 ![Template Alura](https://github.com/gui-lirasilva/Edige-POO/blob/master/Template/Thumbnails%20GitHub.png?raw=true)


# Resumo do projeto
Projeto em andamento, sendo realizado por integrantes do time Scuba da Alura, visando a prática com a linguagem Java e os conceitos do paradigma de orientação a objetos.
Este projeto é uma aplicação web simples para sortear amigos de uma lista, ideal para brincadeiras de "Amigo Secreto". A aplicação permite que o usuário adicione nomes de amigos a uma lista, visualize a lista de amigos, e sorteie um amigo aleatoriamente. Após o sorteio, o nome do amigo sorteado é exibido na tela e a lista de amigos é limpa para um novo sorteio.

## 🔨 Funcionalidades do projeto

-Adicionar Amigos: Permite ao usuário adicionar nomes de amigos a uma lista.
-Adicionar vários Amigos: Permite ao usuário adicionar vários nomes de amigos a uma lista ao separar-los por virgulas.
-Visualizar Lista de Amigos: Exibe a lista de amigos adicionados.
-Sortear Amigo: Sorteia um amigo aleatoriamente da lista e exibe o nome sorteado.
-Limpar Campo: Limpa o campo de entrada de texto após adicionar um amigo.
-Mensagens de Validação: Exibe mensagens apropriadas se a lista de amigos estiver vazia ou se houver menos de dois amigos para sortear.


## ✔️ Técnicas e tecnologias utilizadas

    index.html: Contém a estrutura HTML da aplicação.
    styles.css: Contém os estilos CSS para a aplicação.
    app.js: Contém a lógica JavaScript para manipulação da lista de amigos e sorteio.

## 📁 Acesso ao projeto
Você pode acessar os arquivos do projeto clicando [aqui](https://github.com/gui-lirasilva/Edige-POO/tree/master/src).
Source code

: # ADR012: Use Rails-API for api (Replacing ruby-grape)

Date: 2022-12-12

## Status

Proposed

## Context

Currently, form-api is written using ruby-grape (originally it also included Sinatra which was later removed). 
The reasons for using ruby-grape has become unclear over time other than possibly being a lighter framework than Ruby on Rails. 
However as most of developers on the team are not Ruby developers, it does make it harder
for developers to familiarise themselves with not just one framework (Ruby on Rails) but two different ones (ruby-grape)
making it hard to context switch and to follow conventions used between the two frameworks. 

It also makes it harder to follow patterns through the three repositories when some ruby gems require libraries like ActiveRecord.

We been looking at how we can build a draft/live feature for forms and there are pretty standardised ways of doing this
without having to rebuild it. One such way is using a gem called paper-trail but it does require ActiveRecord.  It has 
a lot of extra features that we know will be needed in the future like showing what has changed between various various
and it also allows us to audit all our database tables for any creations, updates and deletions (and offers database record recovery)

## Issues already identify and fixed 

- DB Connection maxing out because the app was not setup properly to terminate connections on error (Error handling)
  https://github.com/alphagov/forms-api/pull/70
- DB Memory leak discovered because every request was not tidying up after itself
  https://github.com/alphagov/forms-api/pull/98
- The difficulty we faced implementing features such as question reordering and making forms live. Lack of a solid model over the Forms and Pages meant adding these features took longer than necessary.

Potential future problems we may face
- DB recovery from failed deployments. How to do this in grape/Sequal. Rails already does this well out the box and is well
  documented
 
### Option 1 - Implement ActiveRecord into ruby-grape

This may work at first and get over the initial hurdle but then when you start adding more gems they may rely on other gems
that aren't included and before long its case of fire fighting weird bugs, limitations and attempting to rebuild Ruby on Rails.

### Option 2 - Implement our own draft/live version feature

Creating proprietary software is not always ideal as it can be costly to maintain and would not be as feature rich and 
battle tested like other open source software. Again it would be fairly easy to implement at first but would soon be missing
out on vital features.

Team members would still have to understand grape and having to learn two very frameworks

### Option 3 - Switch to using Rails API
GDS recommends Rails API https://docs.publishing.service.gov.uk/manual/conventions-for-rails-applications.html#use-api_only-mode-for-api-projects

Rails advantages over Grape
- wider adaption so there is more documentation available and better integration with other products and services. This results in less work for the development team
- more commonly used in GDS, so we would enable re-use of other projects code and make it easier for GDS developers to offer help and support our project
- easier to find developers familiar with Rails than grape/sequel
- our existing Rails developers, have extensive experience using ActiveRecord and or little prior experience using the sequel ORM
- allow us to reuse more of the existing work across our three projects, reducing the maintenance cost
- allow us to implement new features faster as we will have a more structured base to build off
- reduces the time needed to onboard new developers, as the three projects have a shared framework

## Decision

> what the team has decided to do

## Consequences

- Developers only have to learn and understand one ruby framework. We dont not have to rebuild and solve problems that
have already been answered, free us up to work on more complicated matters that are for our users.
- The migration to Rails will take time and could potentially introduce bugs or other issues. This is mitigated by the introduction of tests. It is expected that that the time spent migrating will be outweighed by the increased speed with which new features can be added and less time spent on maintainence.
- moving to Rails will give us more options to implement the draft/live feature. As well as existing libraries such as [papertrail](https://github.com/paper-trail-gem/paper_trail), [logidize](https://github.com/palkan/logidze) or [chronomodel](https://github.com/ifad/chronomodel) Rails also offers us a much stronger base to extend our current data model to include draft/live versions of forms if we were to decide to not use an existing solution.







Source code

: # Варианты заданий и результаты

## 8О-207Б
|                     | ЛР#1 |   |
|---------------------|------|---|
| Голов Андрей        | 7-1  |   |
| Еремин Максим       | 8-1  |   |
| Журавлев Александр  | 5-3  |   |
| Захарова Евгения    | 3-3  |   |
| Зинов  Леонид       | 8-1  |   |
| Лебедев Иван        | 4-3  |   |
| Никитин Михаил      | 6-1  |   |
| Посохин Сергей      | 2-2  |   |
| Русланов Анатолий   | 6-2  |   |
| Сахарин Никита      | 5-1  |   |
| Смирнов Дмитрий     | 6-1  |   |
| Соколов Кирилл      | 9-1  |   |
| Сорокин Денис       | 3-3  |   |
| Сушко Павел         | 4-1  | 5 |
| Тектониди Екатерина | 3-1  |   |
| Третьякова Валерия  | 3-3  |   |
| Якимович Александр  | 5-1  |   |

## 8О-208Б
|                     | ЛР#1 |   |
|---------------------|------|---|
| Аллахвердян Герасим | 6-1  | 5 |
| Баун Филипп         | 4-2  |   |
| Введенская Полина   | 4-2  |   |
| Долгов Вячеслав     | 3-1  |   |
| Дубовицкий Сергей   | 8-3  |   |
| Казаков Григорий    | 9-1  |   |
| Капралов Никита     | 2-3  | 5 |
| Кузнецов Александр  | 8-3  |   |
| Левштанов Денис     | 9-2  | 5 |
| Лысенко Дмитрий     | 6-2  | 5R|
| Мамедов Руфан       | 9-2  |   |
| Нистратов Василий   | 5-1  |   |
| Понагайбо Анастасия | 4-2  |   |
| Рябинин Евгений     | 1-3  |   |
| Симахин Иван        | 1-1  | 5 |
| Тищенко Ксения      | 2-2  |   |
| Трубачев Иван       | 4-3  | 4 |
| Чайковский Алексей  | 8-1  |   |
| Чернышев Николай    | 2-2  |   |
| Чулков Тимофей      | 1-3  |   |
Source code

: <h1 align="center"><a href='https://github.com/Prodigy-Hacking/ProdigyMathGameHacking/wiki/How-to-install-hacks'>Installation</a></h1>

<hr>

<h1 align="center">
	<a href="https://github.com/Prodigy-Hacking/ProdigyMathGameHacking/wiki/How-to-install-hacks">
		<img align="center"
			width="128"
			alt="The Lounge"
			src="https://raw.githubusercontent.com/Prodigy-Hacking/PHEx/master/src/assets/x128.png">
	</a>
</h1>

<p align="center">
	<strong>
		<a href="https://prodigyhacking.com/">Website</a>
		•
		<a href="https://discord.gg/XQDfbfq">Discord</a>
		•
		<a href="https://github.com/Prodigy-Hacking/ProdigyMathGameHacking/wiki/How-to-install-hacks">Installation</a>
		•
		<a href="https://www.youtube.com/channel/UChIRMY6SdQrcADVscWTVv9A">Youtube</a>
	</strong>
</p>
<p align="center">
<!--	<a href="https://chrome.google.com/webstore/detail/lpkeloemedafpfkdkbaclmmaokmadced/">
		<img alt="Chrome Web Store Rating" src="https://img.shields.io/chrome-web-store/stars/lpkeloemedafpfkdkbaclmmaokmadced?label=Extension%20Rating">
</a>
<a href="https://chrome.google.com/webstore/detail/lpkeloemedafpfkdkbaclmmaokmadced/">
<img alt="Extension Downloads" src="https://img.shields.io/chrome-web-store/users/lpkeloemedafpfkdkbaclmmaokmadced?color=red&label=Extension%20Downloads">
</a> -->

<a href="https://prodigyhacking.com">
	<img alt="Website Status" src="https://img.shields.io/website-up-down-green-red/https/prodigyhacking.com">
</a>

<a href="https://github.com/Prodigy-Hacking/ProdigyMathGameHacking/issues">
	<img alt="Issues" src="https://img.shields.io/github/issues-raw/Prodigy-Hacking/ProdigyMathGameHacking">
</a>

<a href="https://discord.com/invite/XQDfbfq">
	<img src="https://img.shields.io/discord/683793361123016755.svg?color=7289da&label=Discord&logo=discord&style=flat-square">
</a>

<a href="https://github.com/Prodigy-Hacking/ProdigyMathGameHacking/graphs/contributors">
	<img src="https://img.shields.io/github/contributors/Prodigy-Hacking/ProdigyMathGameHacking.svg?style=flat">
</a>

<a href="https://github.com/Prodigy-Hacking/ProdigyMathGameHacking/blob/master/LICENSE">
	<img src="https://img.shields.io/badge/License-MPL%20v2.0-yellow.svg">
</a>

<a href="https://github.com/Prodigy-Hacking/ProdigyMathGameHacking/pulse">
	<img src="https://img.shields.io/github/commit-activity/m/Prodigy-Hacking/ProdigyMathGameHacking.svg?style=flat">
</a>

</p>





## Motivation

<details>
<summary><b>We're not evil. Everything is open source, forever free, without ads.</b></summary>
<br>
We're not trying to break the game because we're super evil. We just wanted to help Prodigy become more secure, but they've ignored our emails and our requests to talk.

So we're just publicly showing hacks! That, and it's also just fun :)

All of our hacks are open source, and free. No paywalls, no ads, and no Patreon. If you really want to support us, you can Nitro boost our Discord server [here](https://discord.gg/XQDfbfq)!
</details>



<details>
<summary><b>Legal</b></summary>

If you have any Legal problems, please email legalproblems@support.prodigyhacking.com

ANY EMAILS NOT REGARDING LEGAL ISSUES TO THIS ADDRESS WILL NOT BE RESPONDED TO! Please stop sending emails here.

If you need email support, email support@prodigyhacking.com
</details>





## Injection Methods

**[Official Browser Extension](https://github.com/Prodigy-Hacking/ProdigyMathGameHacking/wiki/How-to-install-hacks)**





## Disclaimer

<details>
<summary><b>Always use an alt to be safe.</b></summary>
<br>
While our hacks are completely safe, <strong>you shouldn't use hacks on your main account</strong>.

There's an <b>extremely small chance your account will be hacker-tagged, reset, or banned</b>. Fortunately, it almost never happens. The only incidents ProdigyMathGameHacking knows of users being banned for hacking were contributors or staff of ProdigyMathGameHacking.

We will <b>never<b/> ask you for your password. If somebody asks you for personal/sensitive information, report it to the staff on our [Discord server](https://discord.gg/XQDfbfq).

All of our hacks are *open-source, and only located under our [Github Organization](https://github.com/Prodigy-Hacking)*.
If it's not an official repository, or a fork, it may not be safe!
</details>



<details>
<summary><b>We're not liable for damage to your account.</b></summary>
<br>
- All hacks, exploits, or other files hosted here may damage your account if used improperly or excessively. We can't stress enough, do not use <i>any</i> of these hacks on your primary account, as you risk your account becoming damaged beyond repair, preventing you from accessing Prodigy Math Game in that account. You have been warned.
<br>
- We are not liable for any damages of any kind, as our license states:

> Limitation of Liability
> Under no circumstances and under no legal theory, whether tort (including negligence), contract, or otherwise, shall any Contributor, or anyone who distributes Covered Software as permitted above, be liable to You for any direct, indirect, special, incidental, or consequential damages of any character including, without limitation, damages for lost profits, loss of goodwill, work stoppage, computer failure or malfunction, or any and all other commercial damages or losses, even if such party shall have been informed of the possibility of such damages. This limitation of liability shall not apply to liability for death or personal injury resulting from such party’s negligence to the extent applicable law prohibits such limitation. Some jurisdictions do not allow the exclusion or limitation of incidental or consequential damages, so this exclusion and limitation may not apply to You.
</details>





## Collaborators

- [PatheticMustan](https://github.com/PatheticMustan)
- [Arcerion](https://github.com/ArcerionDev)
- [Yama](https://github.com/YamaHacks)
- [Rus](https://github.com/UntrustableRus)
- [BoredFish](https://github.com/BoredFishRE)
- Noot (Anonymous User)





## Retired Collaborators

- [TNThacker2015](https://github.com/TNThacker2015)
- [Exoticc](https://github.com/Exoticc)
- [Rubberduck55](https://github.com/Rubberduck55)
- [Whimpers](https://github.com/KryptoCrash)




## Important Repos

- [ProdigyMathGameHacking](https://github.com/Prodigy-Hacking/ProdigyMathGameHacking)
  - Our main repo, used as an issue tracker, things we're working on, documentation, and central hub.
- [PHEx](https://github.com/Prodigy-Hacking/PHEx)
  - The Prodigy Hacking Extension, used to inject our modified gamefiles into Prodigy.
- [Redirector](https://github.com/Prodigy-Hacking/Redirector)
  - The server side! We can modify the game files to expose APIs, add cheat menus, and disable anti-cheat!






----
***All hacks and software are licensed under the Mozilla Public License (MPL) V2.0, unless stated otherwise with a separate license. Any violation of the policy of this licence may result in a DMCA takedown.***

● **TASK OBJECTIVE**: Give again, exactly as written, every line from the first one above through the line that has "# Resumo do projeto" in it.

● **SOLUTION TO THIS TASK**:
 ![Template Alura](https://github.com/gui-lirasilva/Edige-POO/blob/master/Template/Thumbnails%20GitHub.png?raw=true)


# Resumo do projeto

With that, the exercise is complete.